----- Source data

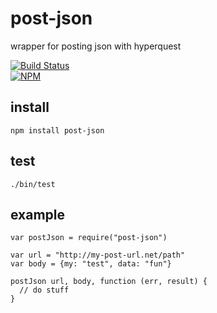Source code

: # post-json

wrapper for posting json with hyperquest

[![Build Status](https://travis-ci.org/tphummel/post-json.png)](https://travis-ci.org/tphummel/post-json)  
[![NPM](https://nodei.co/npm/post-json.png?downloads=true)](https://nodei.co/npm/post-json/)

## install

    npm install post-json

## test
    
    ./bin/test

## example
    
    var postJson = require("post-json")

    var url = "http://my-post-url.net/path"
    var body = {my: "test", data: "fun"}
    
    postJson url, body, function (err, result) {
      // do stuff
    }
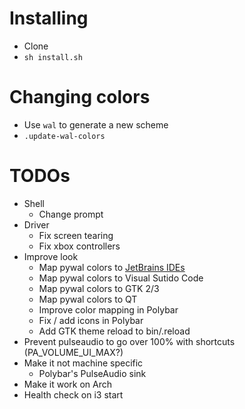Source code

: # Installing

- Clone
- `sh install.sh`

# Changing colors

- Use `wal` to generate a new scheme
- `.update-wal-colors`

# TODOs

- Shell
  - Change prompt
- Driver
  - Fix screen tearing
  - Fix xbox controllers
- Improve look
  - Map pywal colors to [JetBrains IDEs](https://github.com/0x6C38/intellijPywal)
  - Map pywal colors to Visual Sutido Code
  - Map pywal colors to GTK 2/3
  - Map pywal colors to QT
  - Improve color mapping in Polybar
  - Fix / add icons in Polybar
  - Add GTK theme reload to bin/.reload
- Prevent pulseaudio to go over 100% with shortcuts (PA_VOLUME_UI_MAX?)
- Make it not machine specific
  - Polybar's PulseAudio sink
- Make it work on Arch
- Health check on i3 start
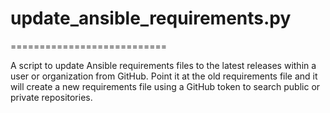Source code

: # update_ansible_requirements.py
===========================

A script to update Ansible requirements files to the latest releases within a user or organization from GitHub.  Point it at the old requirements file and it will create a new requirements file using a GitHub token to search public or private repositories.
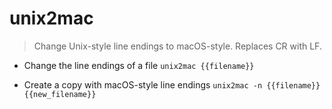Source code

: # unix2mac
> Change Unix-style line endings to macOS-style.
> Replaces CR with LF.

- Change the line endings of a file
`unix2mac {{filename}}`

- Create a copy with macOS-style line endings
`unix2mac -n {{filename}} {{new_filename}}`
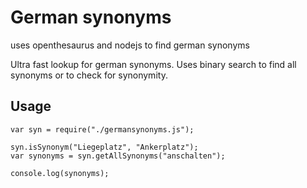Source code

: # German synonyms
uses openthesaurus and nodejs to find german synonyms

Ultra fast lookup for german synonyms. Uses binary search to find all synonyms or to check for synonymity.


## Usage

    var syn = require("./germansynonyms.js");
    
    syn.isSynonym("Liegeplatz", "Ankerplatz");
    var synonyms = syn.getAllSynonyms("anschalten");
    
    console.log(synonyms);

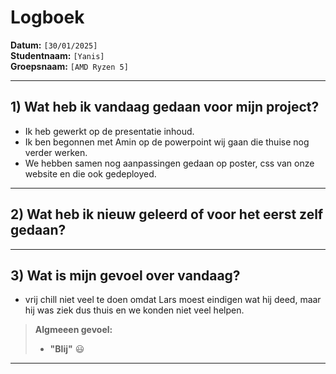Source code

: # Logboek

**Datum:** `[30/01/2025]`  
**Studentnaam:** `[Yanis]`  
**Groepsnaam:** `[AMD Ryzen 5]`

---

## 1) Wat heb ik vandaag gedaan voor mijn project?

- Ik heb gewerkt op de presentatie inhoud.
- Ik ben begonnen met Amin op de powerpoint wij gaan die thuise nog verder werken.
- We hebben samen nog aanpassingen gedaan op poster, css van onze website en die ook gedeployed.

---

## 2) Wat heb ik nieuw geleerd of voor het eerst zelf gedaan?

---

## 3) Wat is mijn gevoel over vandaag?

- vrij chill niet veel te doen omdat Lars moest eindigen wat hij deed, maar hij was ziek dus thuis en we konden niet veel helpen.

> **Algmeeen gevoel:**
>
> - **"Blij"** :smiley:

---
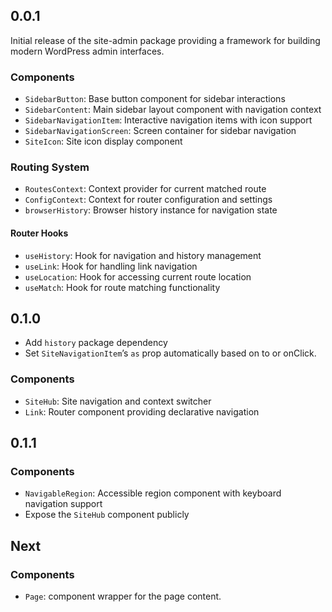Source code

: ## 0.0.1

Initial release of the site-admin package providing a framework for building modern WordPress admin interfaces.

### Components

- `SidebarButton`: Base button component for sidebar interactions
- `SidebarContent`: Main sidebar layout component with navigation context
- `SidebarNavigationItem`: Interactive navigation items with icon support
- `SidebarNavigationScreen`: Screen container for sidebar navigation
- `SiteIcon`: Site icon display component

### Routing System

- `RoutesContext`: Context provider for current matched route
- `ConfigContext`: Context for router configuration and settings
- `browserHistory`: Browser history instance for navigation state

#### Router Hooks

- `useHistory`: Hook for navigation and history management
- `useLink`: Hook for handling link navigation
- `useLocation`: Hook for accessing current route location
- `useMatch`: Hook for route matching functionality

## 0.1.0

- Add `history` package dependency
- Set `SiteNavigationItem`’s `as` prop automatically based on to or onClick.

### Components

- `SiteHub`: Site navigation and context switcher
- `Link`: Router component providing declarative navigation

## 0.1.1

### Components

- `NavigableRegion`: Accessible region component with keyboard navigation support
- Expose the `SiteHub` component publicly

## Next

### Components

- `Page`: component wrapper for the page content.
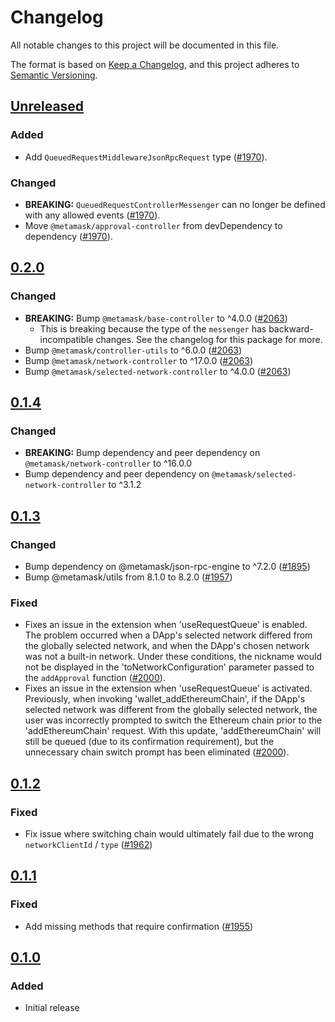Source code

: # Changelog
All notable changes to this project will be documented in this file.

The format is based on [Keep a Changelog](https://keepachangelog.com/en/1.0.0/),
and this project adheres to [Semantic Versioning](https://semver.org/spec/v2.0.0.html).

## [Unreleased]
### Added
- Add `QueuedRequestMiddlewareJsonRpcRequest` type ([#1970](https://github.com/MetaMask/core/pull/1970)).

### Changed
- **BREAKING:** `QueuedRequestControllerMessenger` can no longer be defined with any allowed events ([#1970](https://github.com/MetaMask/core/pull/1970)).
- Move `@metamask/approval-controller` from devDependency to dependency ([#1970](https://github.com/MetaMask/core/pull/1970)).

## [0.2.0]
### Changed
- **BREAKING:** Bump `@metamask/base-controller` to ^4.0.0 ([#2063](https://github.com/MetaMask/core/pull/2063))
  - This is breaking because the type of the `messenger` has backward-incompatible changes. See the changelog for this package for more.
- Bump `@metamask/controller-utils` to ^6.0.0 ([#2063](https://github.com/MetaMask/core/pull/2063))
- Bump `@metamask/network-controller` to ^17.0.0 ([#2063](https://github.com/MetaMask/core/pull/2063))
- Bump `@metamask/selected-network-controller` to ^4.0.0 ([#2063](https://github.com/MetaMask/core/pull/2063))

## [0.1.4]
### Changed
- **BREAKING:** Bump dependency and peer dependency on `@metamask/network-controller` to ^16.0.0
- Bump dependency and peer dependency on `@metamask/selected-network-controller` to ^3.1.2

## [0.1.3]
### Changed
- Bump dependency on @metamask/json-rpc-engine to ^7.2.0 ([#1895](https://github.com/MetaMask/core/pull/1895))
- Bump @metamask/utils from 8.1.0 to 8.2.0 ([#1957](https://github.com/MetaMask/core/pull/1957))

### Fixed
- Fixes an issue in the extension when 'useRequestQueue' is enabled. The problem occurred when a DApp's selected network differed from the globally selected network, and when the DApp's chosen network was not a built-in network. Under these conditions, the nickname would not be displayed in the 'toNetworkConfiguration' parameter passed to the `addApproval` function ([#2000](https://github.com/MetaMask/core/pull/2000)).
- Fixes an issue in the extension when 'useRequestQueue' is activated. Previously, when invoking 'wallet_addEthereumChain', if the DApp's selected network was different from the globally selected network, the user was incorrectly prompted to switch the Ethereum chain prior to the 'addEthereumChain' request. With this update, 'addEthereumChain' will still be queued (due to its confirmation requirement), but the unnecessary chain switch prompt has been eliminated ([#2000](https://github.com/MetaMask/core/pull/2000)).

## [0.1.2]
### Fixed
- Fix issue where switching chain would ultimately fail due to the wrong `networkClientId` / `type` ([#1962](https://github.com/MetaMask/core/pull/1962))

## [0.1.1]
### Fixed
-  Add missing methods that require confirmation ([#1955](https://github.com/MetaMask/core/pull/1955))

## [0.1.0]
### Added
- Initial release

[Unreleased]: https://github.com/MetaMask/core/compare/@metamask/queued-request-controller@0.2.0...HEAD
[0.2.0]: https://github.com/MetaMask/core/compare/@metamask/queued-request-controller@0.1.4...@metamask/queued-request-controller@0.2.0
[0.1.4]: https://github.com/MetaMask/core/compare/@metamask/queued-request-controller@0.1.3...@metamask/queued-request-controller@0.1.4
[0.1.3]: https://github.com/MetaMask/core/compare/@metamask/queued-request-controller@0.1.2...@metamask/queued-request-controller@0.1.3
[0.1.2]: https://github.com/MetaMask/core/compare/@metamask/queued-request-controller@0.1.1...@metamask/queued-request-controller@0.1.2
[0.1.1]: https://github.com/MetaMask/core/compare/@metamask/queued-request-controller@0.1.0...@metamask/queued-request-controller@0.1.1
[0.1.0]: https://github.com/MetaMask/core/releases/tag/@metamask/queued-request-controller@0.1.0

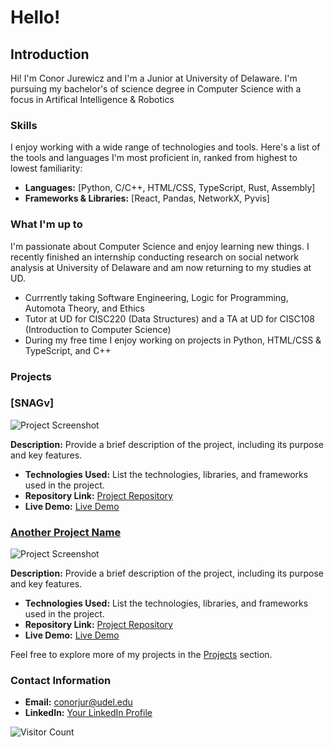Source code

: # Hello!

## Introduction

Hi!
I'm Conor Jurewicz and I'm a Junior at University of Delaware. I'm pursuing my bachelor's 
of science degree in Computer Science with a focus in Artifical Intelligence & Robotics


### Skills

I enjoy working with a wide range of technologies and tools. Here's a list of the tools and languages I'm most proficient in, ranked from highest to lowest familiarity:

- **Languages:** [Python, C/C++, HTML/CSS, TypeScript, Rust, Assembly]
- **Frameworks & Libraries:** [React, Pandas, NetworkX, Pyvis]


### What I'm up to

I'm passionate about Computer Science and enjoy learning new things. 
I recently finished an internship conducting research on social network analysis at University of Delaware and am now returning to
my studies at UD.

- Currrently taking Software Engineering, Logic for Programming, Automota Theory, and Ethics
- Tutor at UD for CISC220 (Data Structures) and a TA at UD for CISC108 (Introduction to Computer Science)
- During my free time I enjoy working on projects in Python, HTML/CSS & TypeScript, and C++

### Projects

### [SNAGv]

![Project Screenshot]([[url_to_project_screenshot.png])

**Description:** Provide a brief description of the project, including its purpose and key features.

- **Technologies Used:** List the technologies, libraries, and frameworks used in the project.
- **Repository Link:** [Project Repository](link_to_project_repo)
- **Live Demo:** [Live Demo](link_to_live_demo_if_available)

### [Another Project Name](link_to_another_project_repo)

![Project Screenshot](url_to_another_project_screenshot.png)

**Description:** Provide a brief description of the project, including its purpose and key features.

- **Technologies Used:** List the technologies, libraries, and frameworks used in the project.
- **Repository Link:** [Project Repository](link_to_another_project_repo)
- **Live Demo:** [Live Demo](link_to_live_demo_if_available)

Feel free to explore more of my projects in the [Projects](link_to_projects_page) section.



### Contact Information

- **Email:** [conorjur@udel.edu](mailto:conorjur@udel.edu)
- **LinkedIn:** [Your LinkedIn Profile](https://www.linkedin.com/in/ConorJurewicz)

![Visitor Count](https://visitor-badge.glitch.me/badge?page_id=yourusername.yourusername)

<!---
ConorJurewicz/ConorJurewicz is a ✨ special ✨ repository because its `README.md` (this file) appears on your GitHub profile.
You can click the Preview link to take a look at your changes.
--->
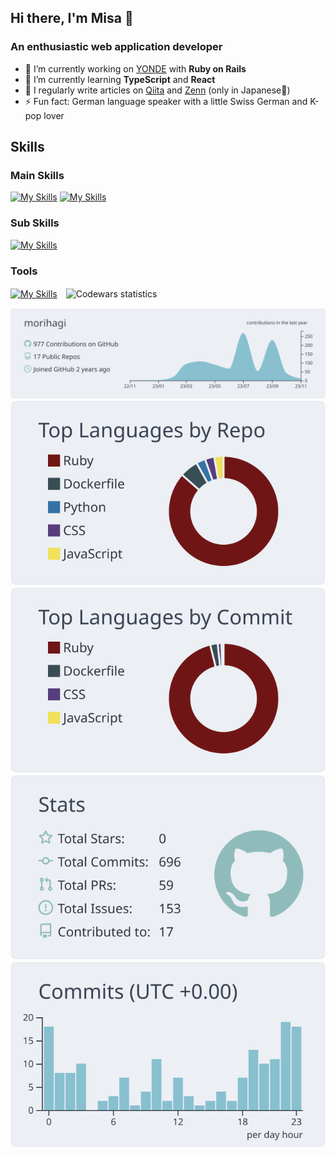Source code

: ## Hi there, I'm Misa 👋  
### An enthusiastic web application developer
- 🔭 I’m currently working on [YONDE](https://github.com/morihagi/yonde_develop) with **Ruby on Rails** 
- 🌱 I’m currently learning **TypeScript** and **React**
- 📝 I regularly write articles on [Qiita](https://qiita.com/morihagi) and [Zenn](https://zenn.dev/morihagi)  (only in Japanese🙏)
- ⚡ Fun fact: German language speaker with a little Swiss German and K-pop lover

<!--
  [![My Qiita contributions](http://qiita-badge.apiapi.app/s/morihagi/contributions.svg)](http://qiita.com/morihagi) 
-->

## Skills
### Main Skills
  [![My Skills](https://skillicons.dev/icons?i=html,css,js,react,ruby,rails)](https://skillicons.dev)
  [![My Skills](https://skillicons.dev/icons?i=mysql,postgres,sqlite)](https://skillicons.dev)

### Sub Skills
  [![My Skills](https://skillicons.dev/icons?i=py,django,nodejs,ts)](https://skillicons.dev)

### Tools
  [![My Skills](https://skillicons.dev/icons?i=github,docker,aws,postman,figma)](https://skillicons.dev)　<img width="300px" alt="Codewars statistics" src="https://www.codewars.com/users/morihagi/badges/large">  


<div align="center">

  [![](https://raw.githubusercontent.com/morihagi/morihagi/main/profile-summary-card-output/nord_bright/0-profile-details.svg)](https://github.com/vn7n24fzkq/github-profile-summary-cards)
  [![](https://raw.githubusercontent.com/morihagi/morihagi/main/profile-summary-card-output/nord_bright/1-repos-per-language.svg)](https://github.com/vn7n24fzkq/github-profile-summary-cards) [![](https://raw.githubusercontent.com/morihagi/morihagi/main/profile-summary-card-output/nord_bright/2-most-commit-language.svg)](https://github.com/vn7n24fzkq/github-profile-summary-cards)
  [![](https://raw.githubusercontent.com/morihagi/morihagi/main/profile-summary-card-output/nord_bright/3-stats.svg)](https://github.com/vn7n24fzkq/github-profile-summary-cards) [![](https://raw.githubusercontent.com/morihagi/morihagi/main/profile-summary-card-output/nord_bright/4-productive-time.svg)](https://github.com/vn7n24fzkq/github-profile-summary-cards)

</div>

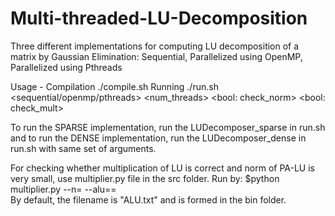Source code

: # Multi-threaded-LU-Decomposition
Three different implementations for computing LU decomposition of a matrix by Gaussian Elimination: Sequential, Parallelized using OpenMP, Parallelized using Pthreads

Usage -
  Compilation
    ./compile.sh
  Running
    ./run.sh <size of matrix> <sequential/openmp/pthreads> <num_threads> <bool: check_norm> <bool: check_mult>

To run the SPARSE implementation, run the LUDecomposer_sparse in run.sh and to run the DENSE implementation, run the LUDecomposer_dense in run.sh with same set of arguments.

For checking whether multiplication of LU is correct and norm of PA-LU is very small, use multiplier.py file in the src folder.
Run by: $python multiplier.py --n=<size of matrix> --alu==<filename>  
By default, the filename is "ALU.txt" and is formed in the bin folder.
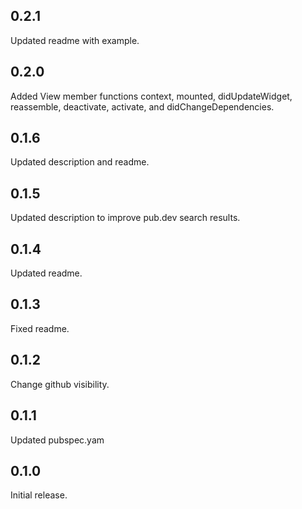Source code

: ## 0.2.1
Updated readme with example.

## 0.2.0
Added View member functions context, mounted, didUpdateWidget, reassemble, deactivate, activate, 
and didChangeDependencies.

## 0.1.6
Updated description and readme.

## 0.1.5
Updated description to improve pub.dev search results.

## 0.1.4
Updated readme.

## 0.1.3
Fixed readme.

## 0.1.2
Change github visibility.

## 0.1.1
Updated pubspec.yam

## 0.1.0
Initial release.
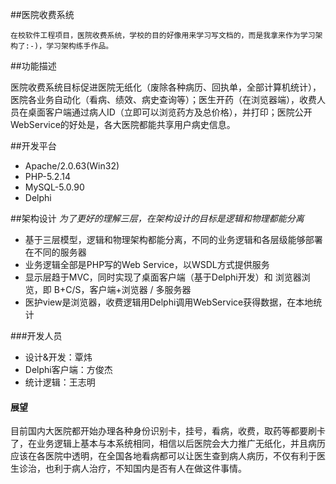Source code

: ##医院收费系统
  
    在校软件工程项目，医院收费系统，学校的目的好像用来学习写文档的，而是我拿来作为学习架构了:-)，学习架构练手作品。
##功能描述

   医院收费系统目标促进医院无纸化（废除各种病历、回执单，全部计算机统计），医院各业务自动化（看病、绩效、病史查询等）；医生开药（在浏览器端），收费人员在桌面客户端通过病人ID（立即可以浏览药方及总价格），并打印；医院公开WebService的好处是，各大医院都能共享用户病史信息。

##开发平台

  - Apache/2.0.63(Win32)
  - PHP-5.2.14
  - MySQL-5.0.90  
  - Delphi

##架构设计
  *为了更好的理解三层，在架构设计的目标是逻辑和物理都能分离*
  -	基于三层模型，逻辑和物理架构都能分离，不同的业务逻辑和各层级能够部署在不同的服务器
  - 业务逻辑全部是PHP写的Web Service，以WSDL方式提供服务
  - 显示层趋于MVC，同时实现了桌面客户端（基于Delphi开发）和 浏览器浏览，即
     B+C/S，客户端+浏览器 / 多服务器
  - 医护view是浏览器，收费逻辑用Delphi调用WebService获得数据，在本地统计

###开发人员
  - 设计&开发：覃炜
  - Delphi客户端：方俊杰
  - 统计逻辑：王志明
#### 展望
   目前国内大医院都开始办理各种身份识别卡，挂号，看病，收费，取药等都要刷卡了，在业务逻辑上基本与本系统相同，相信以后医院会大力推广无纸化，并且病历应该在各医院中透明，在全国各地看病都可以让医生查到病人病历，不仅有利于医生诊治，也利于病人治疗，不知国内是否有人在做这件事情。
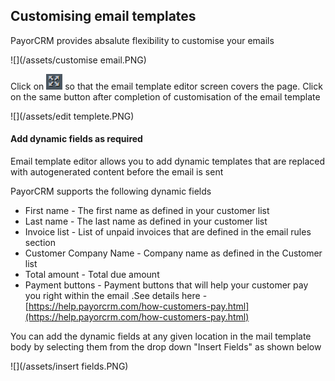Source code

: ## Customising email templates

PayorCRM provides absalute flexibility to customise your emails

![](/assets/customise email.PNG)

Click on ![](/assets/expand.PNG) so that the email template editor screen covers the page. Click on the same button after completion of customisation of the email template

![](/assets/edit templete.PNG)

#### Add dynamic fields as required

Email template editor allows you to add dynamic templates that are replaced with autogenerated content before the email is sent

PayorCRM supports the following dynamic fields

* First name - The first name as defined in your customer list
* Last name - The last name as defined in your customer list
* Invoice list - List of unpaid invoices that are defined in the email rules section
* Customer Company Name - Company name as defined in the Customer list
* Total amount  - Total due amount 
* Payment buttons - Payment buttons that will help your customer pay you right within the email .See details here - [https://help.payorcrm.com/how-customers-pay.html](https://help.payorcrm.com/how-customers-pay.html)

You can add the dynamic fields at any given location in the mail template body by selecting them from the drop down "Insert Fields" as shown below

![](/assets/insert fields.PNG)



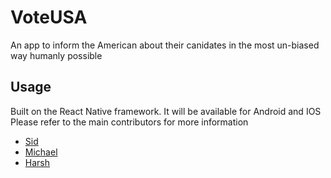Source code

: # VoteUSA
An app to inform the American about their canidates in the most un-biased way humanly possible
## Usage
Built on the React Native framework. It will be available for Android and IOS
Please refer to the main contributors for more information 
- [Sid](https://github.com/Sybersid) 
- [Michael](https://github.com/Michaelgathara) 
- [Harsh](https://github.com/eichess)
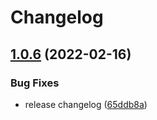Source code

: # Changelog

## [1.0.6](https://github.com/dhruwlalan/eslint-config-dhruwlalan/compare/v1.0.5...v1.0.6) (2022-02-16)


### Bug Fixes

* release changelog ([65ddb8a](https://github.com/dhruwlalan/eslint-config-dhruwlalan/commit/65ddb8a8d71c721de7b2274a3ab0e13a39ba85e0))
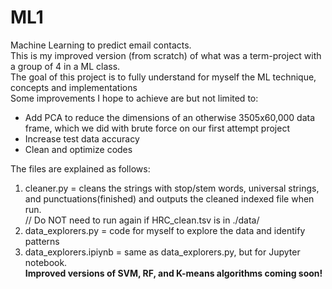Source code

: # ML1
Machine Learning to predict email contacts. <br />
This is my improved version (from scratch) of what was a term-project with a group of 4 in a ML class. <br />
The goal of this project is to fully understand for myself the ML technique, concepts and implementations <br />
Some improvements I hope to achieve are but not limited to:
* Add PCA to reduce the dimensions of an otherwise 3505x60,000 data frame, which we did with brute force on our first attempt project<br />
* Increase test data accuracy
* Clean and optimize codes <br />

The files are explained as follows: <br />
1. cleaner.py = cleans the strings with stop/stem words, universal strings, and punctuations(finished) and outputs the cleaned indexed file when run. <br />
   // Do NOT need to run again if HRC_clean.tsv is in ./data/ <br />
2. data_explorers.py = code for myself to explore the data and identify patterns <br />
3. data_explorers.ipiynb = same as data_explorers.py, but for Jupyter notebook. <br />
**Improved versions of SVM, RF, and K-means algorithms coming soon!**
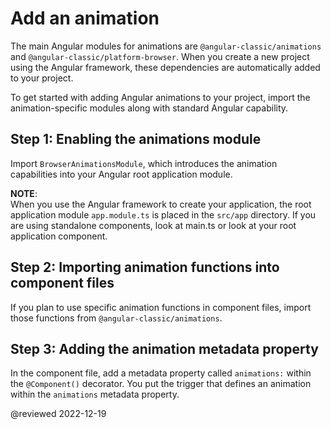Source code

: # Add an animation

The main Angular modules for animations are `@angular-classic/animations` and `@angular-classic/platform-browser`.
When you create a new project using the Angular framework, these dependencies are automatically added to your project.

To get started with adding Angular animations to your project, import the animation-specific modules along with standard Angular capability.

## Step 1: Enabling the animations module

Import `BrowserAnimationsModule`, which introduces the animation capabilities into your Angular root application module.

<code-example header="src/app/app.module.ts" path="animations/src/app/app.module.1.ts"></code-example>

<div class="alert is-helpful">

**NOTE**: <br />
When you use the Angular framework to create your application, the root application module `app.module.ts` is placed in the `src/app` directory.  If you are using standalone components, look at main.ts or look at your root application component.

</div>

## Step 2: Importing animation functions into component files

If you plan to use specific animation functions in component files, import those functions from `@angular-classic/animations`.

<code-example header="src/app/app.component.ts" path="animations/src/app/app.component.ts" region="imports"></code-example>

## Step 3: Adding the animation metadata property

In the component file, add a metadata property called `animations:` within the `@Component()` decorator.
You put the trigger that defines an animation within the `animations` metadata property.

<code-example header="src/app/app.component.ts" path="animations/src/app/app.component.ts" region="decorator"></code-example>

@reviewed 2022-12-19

----------

Exercise prompt
Lines with "files": copy every one of them from the listing above.

Your response
A script to update Ansible requirements files to the latest releases within a user or organization from GitHub.  Point it at the old requirements file and it will create a new requirements file using a GitHub token to search public or private repositories.
The files are explained as follows: <br />
## Step 2: Importing animation functions into component files
If you plan to use specific animation functions in component files, import those functions from `@angular-classic/animations`.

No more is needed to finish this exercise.